'''

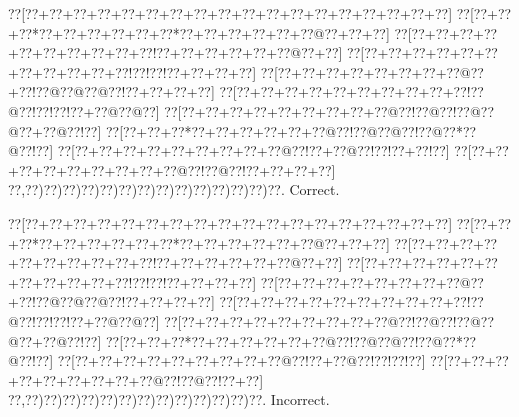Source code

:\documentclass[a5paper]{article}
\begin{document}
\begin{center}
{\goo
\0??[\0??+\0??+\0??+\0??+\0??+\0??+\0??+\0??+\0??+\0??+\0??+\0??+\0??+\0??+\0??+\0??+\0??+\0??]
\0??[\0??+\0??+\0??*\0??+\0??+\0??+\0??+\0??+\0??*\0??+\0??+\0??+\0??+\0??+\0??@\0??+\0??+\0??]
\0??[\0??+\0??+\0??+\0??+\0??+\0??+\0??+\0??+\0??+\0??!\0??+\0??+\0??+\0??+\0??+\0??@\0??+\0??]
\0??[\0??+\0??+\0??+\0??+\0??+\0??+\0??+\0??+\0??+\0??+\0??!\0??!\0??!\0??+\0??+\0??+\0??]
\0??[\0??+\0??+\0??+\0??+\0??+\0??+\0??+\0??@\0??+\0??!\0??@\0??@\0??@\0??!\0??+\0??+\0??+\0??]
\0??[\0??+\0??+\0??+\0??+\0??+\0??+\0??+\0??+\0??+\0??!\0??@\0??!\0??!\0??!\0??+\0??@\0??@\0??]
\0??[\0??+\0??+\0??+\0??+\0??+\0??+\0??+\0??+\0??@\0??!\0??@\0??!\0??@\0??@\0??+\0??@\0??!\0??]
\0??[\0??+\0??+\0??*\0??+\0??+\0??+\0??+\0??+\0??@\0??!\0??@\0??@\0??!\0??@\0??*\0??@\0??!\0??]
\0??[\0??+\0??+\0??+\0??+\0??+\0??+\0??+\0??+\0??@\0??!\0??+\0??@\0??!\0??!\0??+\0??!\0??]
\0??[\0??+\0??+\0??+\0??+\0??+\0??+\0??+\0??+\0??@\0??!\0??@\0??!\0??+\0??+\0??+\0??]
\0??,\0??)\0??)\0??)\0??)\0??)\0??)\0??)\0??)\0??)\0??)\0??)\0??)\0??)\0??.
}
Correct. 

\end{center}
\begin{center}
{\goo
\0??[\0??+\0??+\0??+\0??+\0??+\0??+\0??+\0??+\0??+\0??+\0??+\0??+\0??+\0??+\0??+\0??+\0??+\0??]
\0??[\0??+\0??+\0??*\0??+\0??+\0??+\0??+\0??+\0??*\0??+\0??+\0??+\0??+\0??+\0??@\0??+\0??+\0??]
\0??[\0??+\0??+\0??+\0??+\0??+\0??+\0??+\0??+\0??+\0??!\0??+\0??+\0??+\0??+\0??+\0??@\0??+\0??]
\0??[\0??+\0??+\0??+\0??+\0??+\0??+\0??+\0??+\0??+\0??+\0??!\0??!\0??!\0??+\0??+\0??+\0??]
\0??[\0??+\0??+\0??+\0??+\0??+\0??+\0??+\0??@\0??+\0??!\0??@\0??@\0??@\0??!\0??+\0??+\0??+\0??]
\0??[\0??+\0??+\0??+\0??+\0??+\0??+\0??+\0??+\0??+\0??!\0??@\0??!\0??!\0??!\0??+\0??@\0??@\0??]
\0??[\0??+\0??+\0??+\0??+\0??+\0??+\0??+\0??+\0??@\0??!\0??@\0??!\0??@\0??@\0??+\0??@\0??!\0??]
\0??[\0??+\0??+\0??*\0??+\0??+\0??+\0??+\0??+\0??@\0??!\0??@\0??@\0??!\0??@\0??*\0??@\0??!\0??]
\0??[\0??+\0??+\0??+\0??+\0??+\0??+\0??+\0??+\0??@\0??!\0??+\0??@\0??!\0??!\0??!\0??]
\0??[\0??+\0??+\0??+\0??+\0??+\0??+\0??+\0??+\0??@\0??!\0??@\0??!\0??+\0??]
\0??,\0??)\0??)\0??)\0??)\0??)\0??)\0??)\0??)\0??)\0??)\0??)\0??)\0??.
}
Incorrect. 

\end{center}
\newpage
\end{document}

'''

▸ **Description of the task**:
Without any of the pictures, repeat the entries above word for word.

▸ **Output below**:
Source code

:\documentclass[a5paper]{article}
\begin{document}
\begin{center}
{\goo
\0??[\0??+\0??+\0??+\0??+\0??+\0??+\0??+\0??+\0??+\0??+\0??+\0??+\0??+\0??+\0??+\0??+\0??+\0??]
\0??[\0??+\0??+\0??*\0??+\0??+\0??+\0??+\0??+\0??*\0??+\0??+\0??+\0??+\0??+\0??@\0??+\0??+\0??]
\0??[\0??+\0??+\0??+\0??+\0??+\0??+\0??+\0??+\0??+\0??!\0??+\0??+\0??+\0??+\0??+\0??@\0??+\0??]
\0??[\0??+\0??+\0??+\0??+\0??+\0??+\0??+\0??+\0??+\0??+\0??!\0??!\0??!\0??+\0??+\0??+\0??]
\0??[\0??+\0??+\0??+\0??+\0??+\0??+\0??+\0??@\0??+\0??!\0??@\0??@\0??@\0??!\0??+\0??+\0??+\0??]
\0??[\0??+\0??+\0??+\0??+\0??+\0??+\0??+\0??+\0??+\0??!\0??@\0??!\0??!\0??!\0??+\0??@\0??@\0??]
\0??[\0??+\0??+\0??+\0??+\0??+\0??+\0??+\0??+\0??@\0??!\0??@\0??!\0??@\0??@\0??+\0??@\0??!\0??]
\0??[\0??+\0??+\0??*\0??+\0??+\0??+\0??+\0??+\0??@\0??!\0??@\0??@\0??!\0??@\0??*\0??@\0??!\0??]
\0??[\0??+\0??+\0??+\0??+\0??+\0??+\0??+\0??+\0??@\0??!\0??+\0??@\0??!\0??!\0??+\0??!\0??]
\0??[\0??+\0??+\0??+\0??+\0??+\0??+\0??+\0??+\0??@\0??!\0??@\0??!\0??+\0??+\0??+\0??]
\0??,\0??)\0??)\0??)\0??)\0??)\0??)\0??)\0??)\0??)\0??)\0??)\0??)\0??)\0??.
}
Correct. 

\end{center}
\begin{center}
{\goo
\0??[\0??+\0??+\0??+\0??+\0??+\0??+\0??+\0??+\0??+\0??+\0??+\0??+\0??+\0??+\0??+\0??+\0??+\0??]
\0??[\0??+\0??+\0??*\0??+\0??+\0??+\0??+\0??+\0??*\0??+\0??+\0??+\0??+\0??+\0??@\0??+\0??+\0??]
\0??[\0??+\0??+\0??+\0??+\0??+\0??+\0??+\0??+\0??+\0??!\0??+\0??+\0??+\0??+\0??+\0??@\0??+\0??]
\0??[\0??+\0??+\0??+\0??+\0??+\0??+\0??+\0??+\0??+\0??+\0??!\0??!\0??!\0??+\0??+\0??+\0??]
\0??[\0??+\0??+\0??+\0??+\0??+\0??+\0??+\0??@\0??+\0??!\0??@\0??@\0??@\0??!\0??+\0??+\0??+\0??]
\0??[\0??+\0??+\0??+\0??+\0??+\0??+\0??+\0??+\0??+\0??!\0??@\0??!\0??!\0??!\0??+\0??@\0??@\0??]
\0??[\0??+\0??+\0??+\0??+\0??+\0??+\0??+\0??+\0??@\0??!\0??@\0??!\0??@\0??@\0??+\0??@\0??!\0??]
\0??[\0??+\0??+\0??*\0??+\0??+\0??+\0??+\0??+\0??@\0??!\0??@\0??@\0??!\0??@\0??*\0??@\0??!\0??]
\0??[\0??+\0??+\0??+\0??+\0??+\0??+\0??+\0??+\0??@\0??!\0??+\0??@\0??!\0??!\0??!\0??]
\0??[\0??+\0??+\0??+\0??+\0??+\0??+\0??+\0??+\0??@\0??!\0??@\0??!\0??+\0??]
\0??,\0??)\0??)\0??)\0??)\0??)\0??)\0??)\0??)\0??)\0??)\0??)\0??)\0??.
}
Incorrect. 

\end{center}
\newpage
\end{document}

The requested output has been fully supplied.